== What you should do ==
Only lines containing "当前状态" are wanted from the data below. Copy those lines.

== Listed entries ==
- Opening Delimiter -

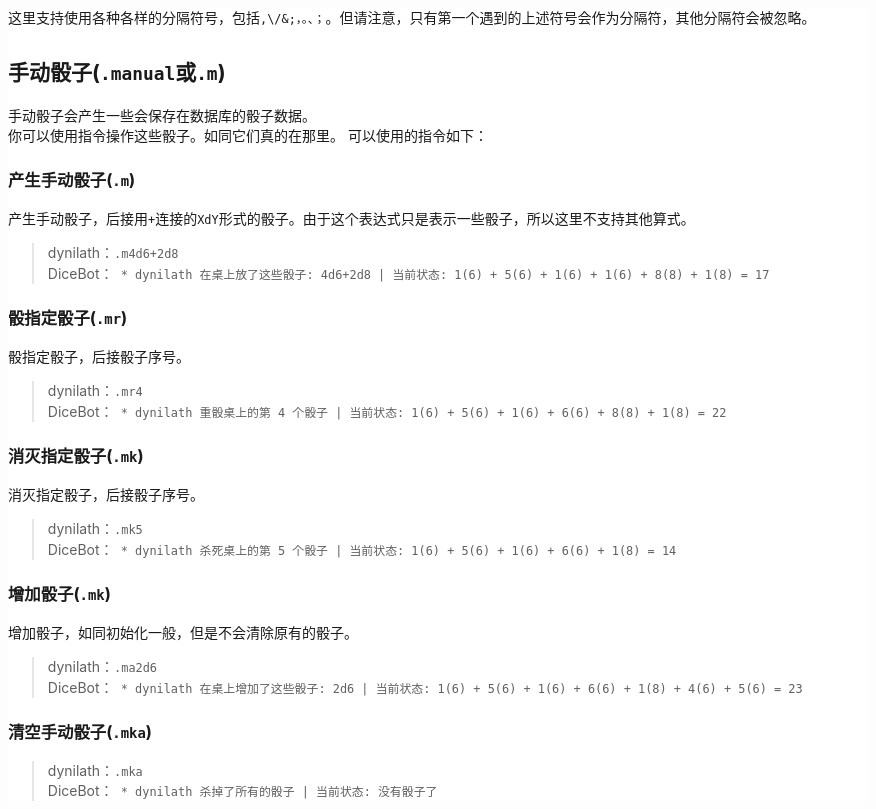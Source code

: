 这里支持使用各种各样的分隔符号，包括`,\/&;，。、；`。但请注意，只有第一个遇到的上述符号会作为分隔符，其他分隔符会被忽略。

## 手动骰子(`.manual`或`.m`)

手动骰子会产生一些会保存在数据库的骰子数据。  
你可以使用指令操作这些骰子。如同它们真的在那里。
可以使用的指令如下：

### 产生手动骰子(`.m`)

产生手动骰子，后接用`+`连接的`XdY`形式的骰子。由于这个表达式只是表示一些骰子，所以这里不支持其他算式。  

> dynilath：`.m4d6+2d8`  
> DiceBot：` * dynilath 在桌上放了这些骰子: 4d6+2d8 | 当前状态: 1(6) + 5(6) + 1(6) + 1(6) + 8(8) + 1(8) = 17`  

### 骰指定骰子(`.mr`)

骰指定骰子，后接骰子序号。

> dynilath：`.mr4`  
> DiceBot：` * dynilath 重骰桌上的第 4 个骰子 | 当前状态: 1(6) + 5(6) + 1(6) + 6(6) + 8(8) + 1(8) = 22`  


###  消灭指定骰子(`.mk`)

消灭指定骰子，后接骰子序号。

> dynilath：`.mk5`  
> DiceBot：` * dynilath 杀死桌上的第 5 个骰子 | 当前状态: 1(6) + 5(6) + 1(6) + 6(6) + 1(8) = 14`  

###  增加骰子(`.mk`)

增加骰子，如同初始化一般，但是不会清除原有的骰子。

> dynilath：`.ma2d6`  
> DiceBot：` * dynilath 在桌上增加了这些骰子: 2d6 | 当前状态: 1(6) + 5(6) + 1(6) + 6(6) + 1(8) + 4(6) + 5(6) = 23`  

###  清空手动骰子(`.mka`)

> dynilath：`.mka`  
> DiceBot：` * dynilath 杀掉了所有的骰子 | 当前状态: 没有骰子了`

- Closing Delimiter -

== Response ==
> DiceBot：` * dynilath 在桌上放了这些骰子: 4d6+2d8 | 当前状态: 1(6) + 5(6) + 1(6) + 1(6) + 8(8) + 1(8) = 17`  
> DiceBot：` * dynilath 重骰桌上的第 4 个骰子 | 当前状态: 1(6) + 5(6) + 1(6) + 6(6) + 8(8) + 1(8) = 22`  
> DiceBot：` * dynilath 杀死桌上的第 5 个骰子 | 当前状态: 1(6) + 5(6) + 1(6) + 6(6) + 1(8) = 14`  
> DiceBot：` * dynilath 在桌上增加了这些骰子: 2d6 | 当前状态: 1(6) + 5(6) + 1(6) + 6(6) + 1(8) + 4(6) + 5(6) = 23`  
> DiceBot：` * dynilath 杀掉了所有的骰子 | 当前状态: 没有骰子了`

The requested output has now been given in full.